#### Provided entries

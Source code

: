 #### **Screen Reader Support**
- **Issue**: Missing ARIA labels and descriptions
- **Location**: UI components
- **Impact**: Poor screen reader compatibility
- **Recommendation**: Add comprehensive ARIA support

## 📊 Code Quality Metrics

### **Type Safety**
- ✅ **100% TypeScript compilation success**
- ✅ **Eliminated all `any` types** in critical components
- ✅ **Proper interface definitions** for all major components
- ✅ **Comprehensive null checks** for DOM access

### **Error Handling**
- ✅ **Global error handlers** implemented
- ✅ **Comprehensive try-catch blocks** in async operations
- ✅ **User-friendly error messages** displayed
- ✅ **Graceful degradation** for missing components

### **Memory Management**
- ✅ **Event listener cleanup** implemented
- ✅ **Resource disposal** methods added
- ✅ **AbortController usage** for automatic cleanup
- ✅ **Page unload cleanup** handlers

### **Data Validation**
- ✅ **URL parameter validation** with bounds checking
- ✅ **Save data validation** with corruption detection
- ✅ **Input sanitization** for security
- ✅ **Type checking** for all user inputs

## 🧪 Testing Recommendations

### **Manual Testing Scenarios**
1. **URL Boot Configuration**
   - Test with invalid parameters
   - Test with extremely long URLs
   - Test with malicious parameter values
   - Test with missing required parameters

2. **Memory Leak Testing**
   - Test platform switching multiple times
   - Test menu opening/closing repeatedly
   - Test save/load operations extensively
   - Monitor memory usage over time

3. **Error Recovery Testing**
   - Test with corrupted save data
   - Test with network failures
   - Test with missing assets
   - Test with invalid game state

########

Prompt:
All lines starting at the one holding "### **Type Safety**" and ending at the last line above must be output exactly, and no other line may appear.

Answer for the task:
### **Type Safety**
- ✅ **100% TypeScript compilation success**
- ✅ **Eliminated all `any` types** in critical components
- ✅ **Proper interface definitions** for all major components
- ✅ **Comprehensive null checks** for DOM access

### **Error Handling**
- ✅ **Global error handlers** implemented
- ✅ **Comprehensive try-catch blocks** in async operations
- ✅ **User-friendly error messages** displayed
- ✅ **Graceful degradation** for missing components

### **Memory Management**
- ✅ **Event listener cleanup** implemented
- ✅ **Resource disposal** methods added
- ✅ **AbortController usage** for automatic cleanup
- ✅ **Page unload cleanup** handlers

### **Data Validation**
- ✅ **URL parameter validation** with bounds checking
- ✅ **Save data validation** with corruption detection
- ✅ **Input sanitization** for security
- ✅ **Type checking** for all user inputs

## 🧪 Testing Recommendations

### **Manual Testing Scenarios**
1. **URL Boot Configuration**
   - Test with invalid parameters
   - Test with extremely long URLs
   - Test with malicious parameter values
   - Test with missing required parameters

2. **Memory Leak Testing**
   - Test platform switching multiple times
   - Test menu opening/closing repeatedly
   - Test save/load operations extensively
   - Monitor memory usage over time

3. **Error Recovery Testing**
   - Test with corrupted save data
   - Test with network failures
   - Test with missing assets
   - Test with invalid game state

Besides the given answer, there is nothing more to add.